Alors que la COP27 devrait voir une révision à la hausse des ambitions concernant les contributions déterminées au niveau national (CDN), et que les aires marines protégées sont de plus en plus intégrées dans les stratégies climatiques des États parties à la CCNUCC, ce manuscrit constitue une étape importante vers une meilleure intégration de la conservation marine dans les discussions sur le climat et la biodiversité. 

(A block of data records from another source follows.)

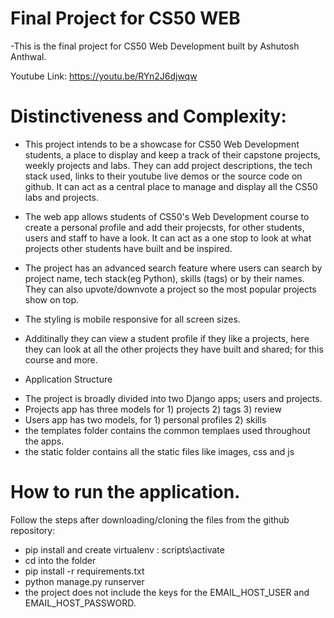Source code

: # Final Project for CS50 WEB

-This is the final project for CS50 Web Development built by Ashutosh Anthwal.

Youtube Link: https://youtu.be/RYn2J6djwqw

# Distinctiveness and Complexity:

- This project intends to be a showcase for CS50 Web Development students, a place to display and keep a track of their capstone projects, weekly projects and labs. They can add project descriptions, the tech stack used, links to their youtube live demos or the source code on github. It can act as a central place to manage and display all the CS50 labs and projects.

- The web app allows students of CS50's Web Development course to create a personal profile and add their projecsts, for other students, users and staff to have a look. It can act as a one stop to look at what projects other students have built and be inspired.

- The project has an advanced search feature where users can search by project name, tech stack(eg Python), skills (tags) or by their names. They can also upvote/downvote a project so the most popular projects show on top.

- The styling is mobile responsive for all screen sizes.

- Additinally they can view a student profile if they like a projects, here they can look at all the other projects they have built and shared; for this course and more.

* Application Structure

- The project is broadly divided into two Django apps; users and projects.
- Projects app has three models for 1) projects 2) tags 3) review
- Users app has two models, for 1) personal profiles 2) skills
- the templates folder contains the common templaes used throughout the apps.
- the static folder contains all the static files like images, css and js

# How to run the application.

Follow the steps after downloading/cloning the files from the github repository:

- pip install and create virtualenv : scripts\activate
- cd into the folder
- pip install -r requirements.txt
- python manage.py runserver
- the project does not include the keys for the EMAIL_HOST_USER and EMAIL_HOST_PASSWORD.

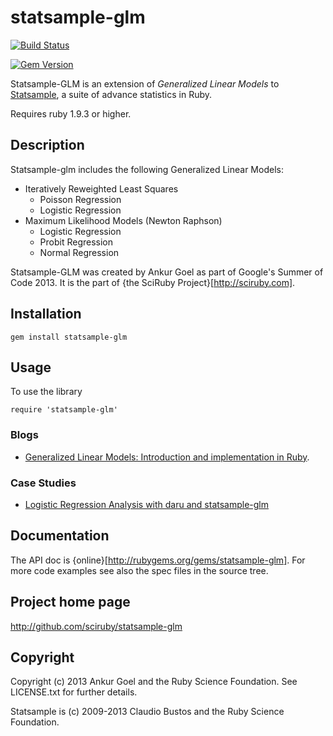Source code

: # statsample-glm

[![Build Status](https://travis-ci.org/SciRuby/statsample-glm.svg?branch=master)](https://travis-ci.org/SciRuby/statsample-glm)

[![Gem Version](https://badge.fury.io/rb/statsample-glm.svg)](http://badge.fury.io/rb/statsample-glm)

Statsample-GLM is an extension of *Generalized Linear Models* to [Statsample](https://github.com/SciRuby/statsample), a suite of advance statistics in Ruby.

Requires ruby 1.9.3 or higher.

## Description

Statsample-glm includes the following Generalized Linear Models:

* Iteratively Reweighted Least Squares
  * Poisson Regression
  * Logistic Regression
* Maximum Likelihood Models (Newton Raphson)
  * Logistic Regression
  * Probit Regression
  * Normal Regression

Statsample-GLM was created by Ankur Goel as part of Google's Summer of Code 2013. It is the part of {the SciRuby Project}[http://sciruby.com].

## Installation

  `gem install statsample-glm`


## Usage

To use the library 

  `require 'statsample-glm'`

### Blogs

* [Generalized Linear Models: Introduction and implementation in Ruby](http://v0dro.github.io/blog/2014/09/21/code-generalized-linear-models-introduction-and-implementation-in-ruby/).

### Case Studies

* [Logistic Regression Analysis with daru and statsample-glm](http://nbviewer.ipython.org/github/SciRuby/sciruby-notebooks/blob/master/Data%20Analysis/Logistic%20Regression%20with%20daru%20and%20statsample-glm.ipynb)

## Documentation 

The API doc is {online}[http://rubygems.org/gems/statsample-glm]. For more code examples see also the spec files in the source tree.

## Project home page

  http://github.com/sciruby/statsample-glm

## Copyright

Copyright (c) 2013 Ankur Goel and the Ruby Science Foundation. See LICENSE.txt for further details.

Statsample is (c) 2009-2013 Claudio Bustos and the Ruby Science Foundation.
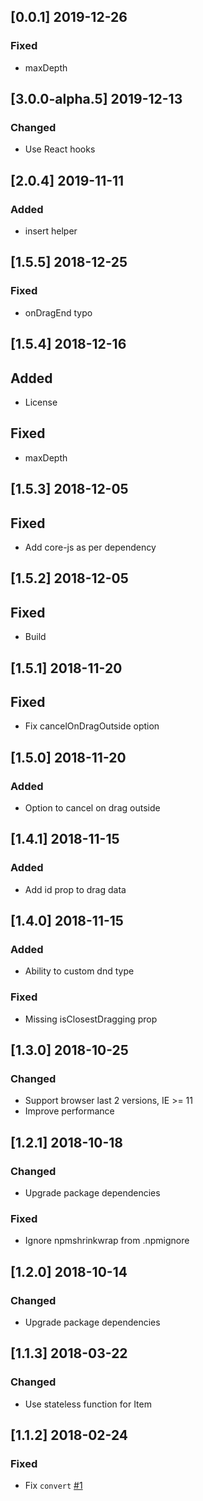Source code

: ## [0.0.1] 2019-12-26
### Fixed
- maxDepth

## [3.0.0-alpha.5] 2019-12-13
### Changed
- Use React hooks

## [2.0.4] 2019-11-11
### Added
- insert helper

## [1.5.5] 2018-12-25
### Fixed
- onDragEnd typo

## [1.5.4] 2018-12-16
## Added
- License
## Fixed
- maxDepth

## [1.5.3] 2018-12-05
## Fixed
- Add core-js as per dependency

## [1.5.2] 2018-12-05
## Fixed
- Build

## [1.5.1] 2018-11-20
## Fixed
- Fix cancelOnDragOutside option

## [1.5.0] 2018-11-20
### Added
- Option to cancel on drag outside

## [1.4.1] 2018-11-15
### Added
- Add id prop to drag data

## [1.4.0] 2018-11-15
### Added
- Ability to custom dnd type
### Fixed
- Missing isClosestDragging prop

## [1.3.0] 2018-10-25
### Changed
- Support browser last 2 versions, IE >= 11
- Improve performance

## [1.2.1] 2018-10-18
### Changed
- Upgrade package dependencies
### Fixed
- Ignore npmshrinkwrap from .npmignore

## [1.2.0] 2018-10-14
### Changed
- Upgrade package dependencies

## [1.1.3] 2018-03-22
### Changed
- Use stateless function for Item

## [1.1.2] 2018-02-24
### Fixed
- Fix `convert` [#1](https://github.com/lytc/react-sortly/issues/1)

Il existe désormais de multiples possibilités pour tirer parti de cette base scientifique et guider les politiques publiques et les initiatives du secteur privé. Tout d’abord, il existe une marge considérable pour développer la prise en compte et la reconnaissance des AMP dans les stratégies climatiques nationales, y compris les contributions déterminées au niveau national (CDN) et les stratégies d’adaptation. Ces efforts seraient facilités par l’allocation de ressources supplémentaires pour accélérer l’expansion des stratégies de carbone bleu reconnues par le GIEC afin d’inclure les sédiments marins, ce qui permettrait de comptabiliser de manière fiable les avantages en matière d’atténuation des zones marines protégées avec la restriction du chalutage. Deuxièmement, 64 % de l’océan se trouvant en dehors des juridictions nationales, il est également fondamental que les négociations en cours sur un traité pour la haute mer aboutissent et permettent la désignation d’outils de gestion par zone tels que les aires marines protégées. Enfin, le sentiment d’urgence à agir et à développer des solutions innovantes doit être salué, mais pas au détriment des meilleures pratiques reconnues en matière de gouvernance inclusive des aires marines protégées et de niveaux de protection élevés à complets.

 

Citation : Jacquemont J, Blasiak R, Le Cam C, Le Gouellec M, Claudet J (2022). Ocean conservation boosts climate change mitigation and adaptation. One Earth.